Private, maintenance-free, with a beautiful view,” was his plan for the skylighted, unpainted wood paneled two-cube home connected by a passageway. Construction began in April 1969.
But five couples, led by next-door neighbors John and Florence Binford, complained. “It looked like a couple of boxcars with a corridor in between,” Florence told me decades later. “Every time I stepped out of my house, I had to look at this big wall with no windows.”
In Arlington Circuit Court, neighbors cited a covenant requiring homes to be “in harmony in exterior construction and design.” This “peculiar structure” devalued nearby homes, an appraiser said. The subdevelopment’s covenants “should maintain the values of the community, and the county ceased to do so when they granted Eustice the building permit.” Furthermore, opponents said, Eustice had failed to consult the subdivision’s Architectural Control Committee.
Neighbor William Gapcynski told Life magazine his goal was to “retain the very pleasant, beautiful nature of Rivercrest,” so the “only remedy” was to tear the oddity down.
Not all Rivercrestians agreed. Realtor Rosemarie Rintels said a vacant, unkempt lot next door would do more devaluing than would Eustice’s creation.
“The neighbors kind of snuck up on me, and if I’d known, I might not have proceeded,” Eustice told me in the 1990s (he had moved to a farmhouse in Fairfax). The subdivision boasted an architectural review committee, but it had never met, “so I had no one to tell my side of the story.”
Arlington Circuit Court Judge Charles Russell sided with the miffed neighbors, halting construction before Eustice installed lighting or appliances. He ruled that as an architect, Eustice should have been aware of covenants’ enforceability. During Eustice’s appeals, the story drew coverage in Time magazine, the International Herald Tribune and Huntley-Brinkley.

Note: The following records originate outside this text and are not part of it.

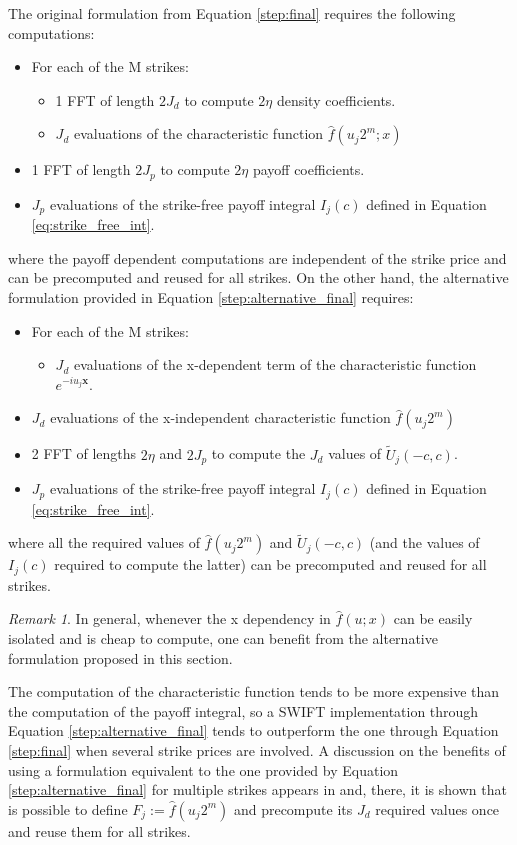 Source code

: \documentclass[12,twoside]{mammeTFM}
\theoremstyle{definition}
\theoremstyle{remark}
\newtheorem{remark}[thm]{Remark}
\begin{document}
The original formulation from Equation \ref{step:final} requires the following computations: 
\begin{itemize}
\item For each of the M strikes:
\begin{itemize}
\item 1 FFT of length $2J_d$ to compute $2\eta$ density coefficients.
\item $J_d$ evaluations of the characteristic function $\hat{f}(u_j 2^m;x)$
\end{itemize}
\item 1 FFT of length $2J_p$ to compute $2\eta$ payoff coefficients.
\item $J_p$ evaluations of the strike-free payoff integral $I_j(c)$ defined in Equation \ref{eq:strike_free_int}.
\end{itemize}
where the payoff dependent computations are independent of the strike price and can be precomputed and reused for all strikes.
On the other hand, the alternative formulation provided in Equation \ref{step:alternative_final} requires:
\begin{itemize}
\item For each of the M strikes:
\begin{itemize}
\item $J_d$ evaluations of the x-dependent term of the characteristic function $e^{-iu_j \boldsymbol{x}}$.
\end{itemize}
\item $J_d$ evaluations of the x-independent characteristic function $\hat{f}(u_j 2^m)$
\item 2 FFT of lengths $2 \eta$ and $2J_p$ to compute the $J_d$ values of $\tilde{U}_j(-c,c)$.
\item $J_p$ evaluations of the strike-free payoff integral $I_j(c)$ defined in Equation \ref{eq:strike_free_int}.
\end{itemize}
where all the required values of $\hat{f}(u_j 2^m)$ and $\tilde{U}_j(-c,c)$ (and the values of $I_j(c)$ required to compute the latter) can be precomputed and reused for all strikes.

\begin{remark}
In general, whenever the x dependency in $\hat{f}(u; x)$ can be easily isolated and is cheap to compute, one can benefit from the alternative formulation proposed in this section.
\end{remark}

The computation of the characteristic function tends to be more expensive than the computation of the payoff integral, so a SWIFT implementation through Equation \ref{step:alternative_final} tends to outperform the one through Equation \ref{step:final} when several strike prices are involved. A discussion on the benefits of using a formulation equivalent to the one provided by Equation \ref{step:alternative_final} for multiple strikes appears in \cite{Ortiz-Gracia2016} and, there, it is shown that is possible to define $F_j := \hat{f}(u_j 2^m)$ and precompute its $J_d$ required values once and reuse them for all strikes.
\end{document}
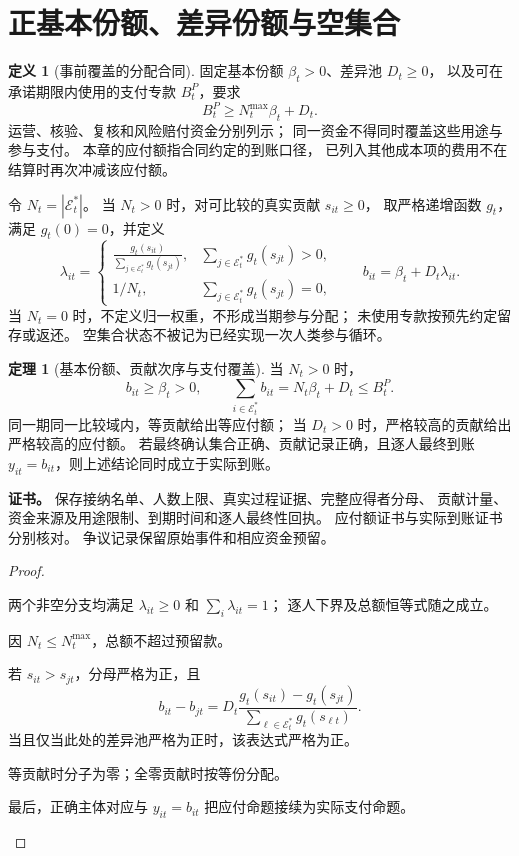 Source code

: \documentclass[UTF8,12pt,a4paper,openany,fontset=none,zihao=false]{ctexrep}
\theoremstyle{definition}
\newtheorem{definition}{定义}[chapter]
\newtheorem{theorem}{定理}[chapter]
\newenvironment{certificate}{\par\noindent\textbf{证书。}\ignorespaces}{\par}
\newcommand{\1}{\mathbf 1}
\begin{document}
\section{正基本份额、差异份额与空集合}

\begin{definition}[事前覆盖的分配合同]
\label{part:def-allocation}
固定基本份额 \(\beta_t>0\)、差异池 \(D_t\ge0\)，
以及可在承诺期限内使用的支付专款 \(B_t^P\)，要求
\[
 B_t^P\ge N_t^{\max}\beta_t+D_t.
\]
运营、核验、复核和风险赔付资金分别列示；
同一资金不得同时覆盖这些用途与参与支付。
本章的应付额指合同约定的到账口径，
已列入其他成本项的费用不在结算时再次冲减该应付额。

令 \(N_t=|\mathcal E_t^\ast|\)。
当 \(N_t>0\) 时，对可比较的真实贡献 \(s_{it}\ge0\)，
取严格递增函数 \(g_t\)，满足 \(g_t(0)=0\)，并定义
\[
 \lambda_{it}=
 \begin{cases}
 \displaystyle
 \frac{g_t(s_{it})}{\sum_{j\in\mathcal E_t^\ast}g_t(s_{jt})},
 &\displaystyle\sum_{j\in\mathcal E_t^\ast}g_t(s_{jt})>0,\\[1.2ex]
 1/N_t,&\displaystyle\sum_{j\in\mathcal E_t^\ast}g_t(s_{jt})=0,
 \end{cases}
 \qquad
 b_{it}=\beta_t+D_t\lambda_{it}.
\]
当 \(N_t=0\) 时，不定义归一权重，不形成当期参与分配；
未使用专款按预先约定留存或返还。
空集合状态不被记为已经实现一次人类参与循环。
\end{definition}

\begin{theorem}[基本份额、贡献次序与支付覆盖]
\label{part:thm-allocation}
当 \(N_t>0\) 时，
\[
 b_{it}\ge\beta_t>0,\qquad
 \sum_{i\in\mathcal E_t^\ast}b_{it}
 =N_t\beta_t+D_t\le B_t^P.
\]
同一期同一比较域内，等贡献给出等应付额；
当 \(D_t>0\) 时，严格较高的贡献给出严格较高的应付额。
若最终确认集合正确、贡献记录正确，且逐人最终到账
\(y_{it}=b_{it}\)，则上述结论同时成立于实际到账。
\end{theorem}
\begin{certificate}
保存接纳名单、人数上限、真实过程证据、完整应得者分母、
贡献计量、资金来源及用途限制、到期时间和逐人最终性回执。
应付额证书与实际到账证书分别核对。
争议记录保留原始事件和相应资金预留。
\end{certificate}
\begin{proof}
\begin{semanticsteps}
\item 两个非空分支均满足
\(\lambda_{it}\ge0\) 和 \(\sum_i\lambda_{it}=1\)；
逐人下界及总额恒等式随之成立。
\item 因 \(N_t\le N_t^{\max}\)，总额不超过预留款。
\item 若 \(s_{it}>s_{jt}\)，分母严格为正，且
\[
 b_{it}-b_{jt}
 =D_t\frac{g_t(s_{it})-g_t(s_{jt})}
 {\sum_{\ell\in\mathcal E_t^\ast}g_t(s_{\ell t})}.
\]
当且仅当此处的差异池严格为正时，该表达式严格为正。
\item 等贡献时分子为零；全零贡献时按等份分配。
\item 最后，正确主体对应与 \(y_{it}=b_{it}\)
把应付命题接续为实际支付命题。
\end{semanticsteps}
\end{proof}
\end{document}
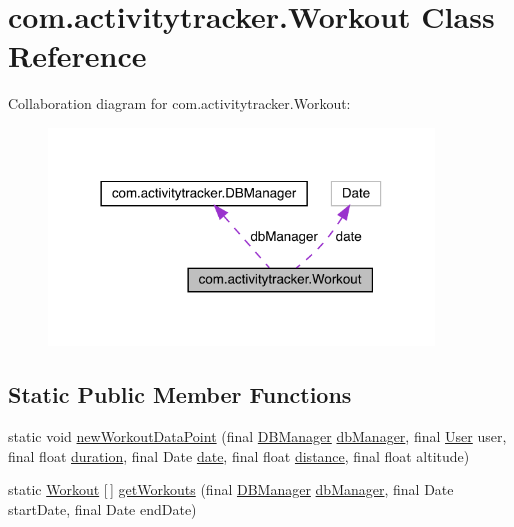 \hypertarget{classcom_1_1activitytracker_1_1_workout}{}\section{com.\+activitytracker.\+Workout Class Reference}
\label{classcom_1_1activitytracker_1_1_workout}


Collaboration diagram for com.\+activitytracker.\+Workout\+:\nopagebreak
\begin{figure}[H]
\begin{center}
\leavevmode
\includegraphics[width=290pt]{classcom_1_1activitytracker_1_1_workout__coll__graph}
\end{center}
\end{figure}
\subsection*{Static Public Member Functions}
\begin{DoxyCompactItemize}
\item 
static void \mbox{\hyperlink{classcom_1_1activitytracker_1_1_workout_aa595f618a20c8e98bb96c221c5158e9a}{new\+Workout\+Data\+Point}} (final \mbox{\hyperlink{classcom_1_1activitytracker_1_1_d_b_manager}{D\+B\+Manager}} \mbox{\hyperlink{classcom_1_1activitytracker_1_1_workout_a992aa5129fbae42bc1e18273826631e2}{db\+Manager}}, final \mbox{\hyperlink{classcom_1_1activitytracker_1_1_user}{User}} user, final float \mbox{\hyperlink{classcom_1_1activitytracker_1_1_workout_ad21c7ace0611f0159d087d68ad950b8e}{duration}}, final Date \mbox{\hyperlink{classcom_1_1activitytracker_1_1_workout_a6b9fd61b438393f81296d43cd2c7820a}{date}}, final float \mbox{\hyperlink{classcom_1_1activitytracker_1_1_workout_a3c90aaba800c15e1a487af2ff5623c63}{distance}}, final float altitude)
\item 
static \mbox{\hyperlink{classcom_1_1activitytracker_1_1_workout}{Workout}} \mbox{[}$\,$\mbox{]} \mbox{\hyperlink{classcom_1_1activitytracker_1_1_workout_a822ea171fb097e7ffaebe436ae503e80}{get\+Workouts}} (final \mbox{\hyperlink{classcom_1_1activitytracker_1_1_d_b_manager}{D\+B\+Manager}} \mbox{\hyperlink{classcom_1_1activitytracker_1_1_workout_a992aa5129fbae42bc1e18273826631e2}{db\+Manager}}, final Date start\+Date, final Date end\+Date)
\end{DoxyCompactItemize}
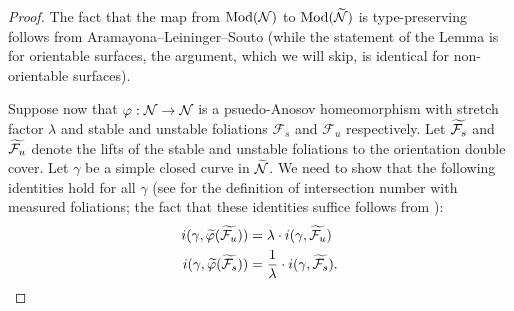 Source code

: \begin{proof}
  The fact that the map from $\operatorname{Mod}(\mathcal{N})$ to $\operatorname{Mod}(\widetilde{\mathcal{N}})$ is type-preserving follows from Aramayona--Leininger--Souto \cite[Lemma 10]{aramayona2009injections} (while the statement of the Lemma is for orientable surfaces, the argument, which we will skip, is identical for non-orientable surfaces).

  Suppose now that $\varphi:\mathcal{N}\rightarrow\mathcal{N}$ is a psuedo-Anosov homeomorphism with stretch factor $\lambda$ and stable and unstable foliations $\mathcal{F}_s$ and $\mathcal{F}_u$ respectively.
  Let $\widetilde{\mathcal{F}_s}$ and $\widetilde{\mathcal{F}_u}$ denote the lifts of the stable and unstable foliations to the orientation double cover.  Let $\gamma$ be a simple closed curve in $\widetilde{\mathcal{N}}$.
  We need to show that the following identities hold for all $\gamma$ (see \cite[Expos\'e 5]{FLP} for the definition of intersection number with measured foliations; the fact that these identities suffice follows from \cite[Lemma 9.15]{FLP}):
  \begin{align}
      \label{eq:unstable-foliation}
      i(\gamma, \widetilde{\varphi}(\widetilde{\mathcal{F}_u})) &= \lambda \cdot i(\gamma, \widetilde{\mathcal{F}_u}) \\
      \label{eq:stable-foliation}
      i(\gamma, \widetilde{\varphi}(\widetilde{\mathcal{F}_s})) &= \frac{1}{\lambda} \cdot i(\gamma, \widetilde{\mathcal{F}_s}).
  \end{align}


\end{proof}
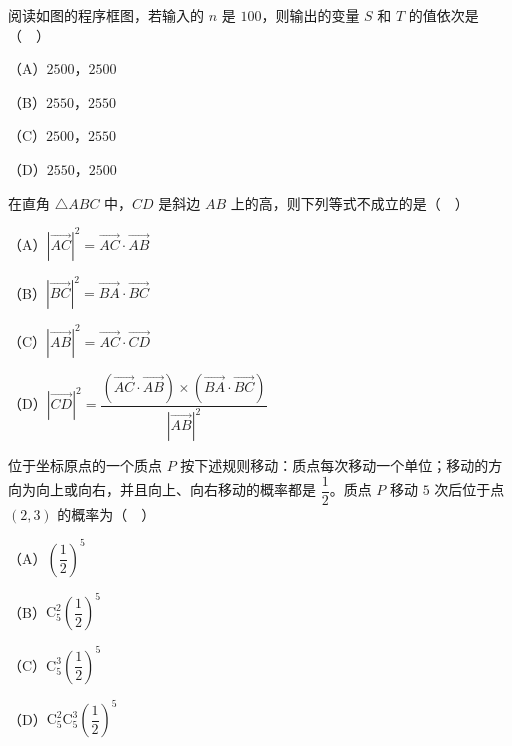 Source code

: \begin{question}
阅读如图的程序框图，若输入的 $n$ 是 $100$，则输出的变量 $S$ 和 $T$ 的值依次是（　）
\nopagebreak[4]
\begin{center}\end{center}
\nopagebreak[4]
（A）$2500$，$2500$

（B）$2550$，$2550$

（C）$2500$，$2550$

（D）$2550$，$2500$

\end{question}
\begin{question}
在直角 $\triangle ABC$ 中，$CD$ 是斜边 $AB$ 上的高，则下列等式不成立的是（　）

（A）$\left|\overrightarrow{AC}\right|^2=\overrightarrow{AC}\cdot\overrightarrow{AB}$

（B）$\left|\overrightarrow{BC}\right|^2=\overrightarrow{BA}\cdot\overrightarrow{BC}$

（C）$\left|\overrightarrow{AB}\right|^2=\overrightarrow{AC}\cdot\overrightarrow{CD}$

（D）$\left|\overrightarrow{CD}\right|^2=\dfrac{\left(\overrightarrow{AC}\cdot\overrightarrow{AB}\right)\times\left(\overrightarrow{BA}\cdot\overrightarrow{BC}\right)}{\left|\overrightarrow{AB}\right|^2}$

\end{question}
\begin{question}
位于坐标原点的一个质点 $P$ 按下述规则移动：质点每次移动一个单位；移动的方向为向上或向右，并且向上、向右移动的概率都是 $\dfrac12$。质点 $P$ 移动 $5$ 次后位于点 $(2,3)$ 的概率为（　）

（A）$\left(\dfrac12\right)^5$

（B）$\mathrm C_5^2\left(\dfrac12\right)^5$

（C）$\mathrm C_5^3\left(\dfrac12\right)^5$

（D）$\mathrm C_5^2\mathrm C_5^3\left(\dfrac12\right)^5$

\end{question}

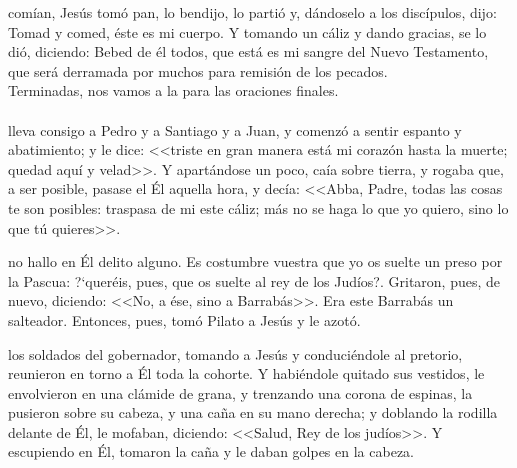 \documentclass[10pt,twoside]{book}
\begin{document}
comían, Jesús tomó pan, lo bendijo, lo partió y, dándoselo a los discípulos, dijo: Tomad y comed, éste es mi cuerpo. 
Y tomando un cáliz y dando gracias, se lo dió, diciendo: Bebed de él todos, que está es mi sangre del Nuevo Testamento, que será derramada por muchos 
para remisión de los pecados.\\[2mm]
{} Terminadas, nos vamos a la  para las oraciones finales.\\[5mm]

\\[4mm]
\vspace{2mm}
\space lleva consigo a Pedro y a Santiago y a Juan, y comenzó a sentir espanto y abatimiento; y le dice: <<triste en gran manera está mi corazón hasta la muerte;
quedad aquí y velad>>. Y apartándose un poco, caía sobre tierra, y rogaba que, a ser posible, pasase el Él aquella hora, y decía: <<Abba, Padre, todas las cosas te son posibles:
traspasa de mi este cáliz; más no se haga lo que yo quiero, sino lo que tú quieres>>.\\[-2mm]

\vspace{5mm}

\vspace{2mm}
no hallo en Él delito alguno. Es costumbre vuestra que yo os suelte un preso por la Pascua: {?`}queréis, 
pues, que os suelte al rey de los Judíos?\guillemotright. Gritaron, pues, de nuevo, diciendo: <<No, a ése, sino a Barrabás>>. 
Era este Barrabás un salteador. Entonces, pues, tomó Pilato a Jesús y le azotó.\\[2mm]

\vspace{5mm}

\vspace{2mm}
los soldados del gobernador, tomando a Jesús y conduciéndole al pretorio, reunieron en torno a Él toda la cohorte. 
Y habiéndole quitado sus vestidos, le envolvieron en una clámide de grana, y trenzando una corona de espinas, la pusieron sobre su cabeza, 
y una caña en su mano derecha; y doblando la rodilla delante de Él, le mofaban, diciendo: <<Salud, Rey de los judíos>>. Y escupiendo en Él, 
tomaron la caña y le daban golpes en la cabeza.\\[2mm]

\vspace{5mm}
\end{document}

The Washington Post expressed sympathy that Eustice “has tried to build something different in a neighborhood where conformity seems to have greater value than ingenuity.” Both the Binfords and Eustice received letters from around the country, and the case was debated in law journals.
H. Rutherford Turnbull III in the 1971 Wake Forest Law Review called Russell’s ruling “one of the most outrageous case of judicial meddling and misconstruction of residential covenants.”
In September 1971, the Virginia Supreme Court rejected Eustice’s appeal. In 1972, he was forced to tear down his $30,000 investment. He sold the lot to the Binfords.
Arlington setbacks laws have since loosened, “At the time, there was a principle at stake,” Eustice said later. “But I’ve mellowed over the years.”
Two fine Arlington families made plans last Saturday to host birthday parties for their two-year-olds. Both invited family and friends to Parkhurst Park, but neither reserved the pavilion.
Did they fight? I watched as the two hosts warmed to one another, dividing use of the serving tables.
The strangers of all ages mingled—they even joined in separately timed renditions of “Happy Birthday.” A little boy thanked one hostess for inviting him to the other kid’s party.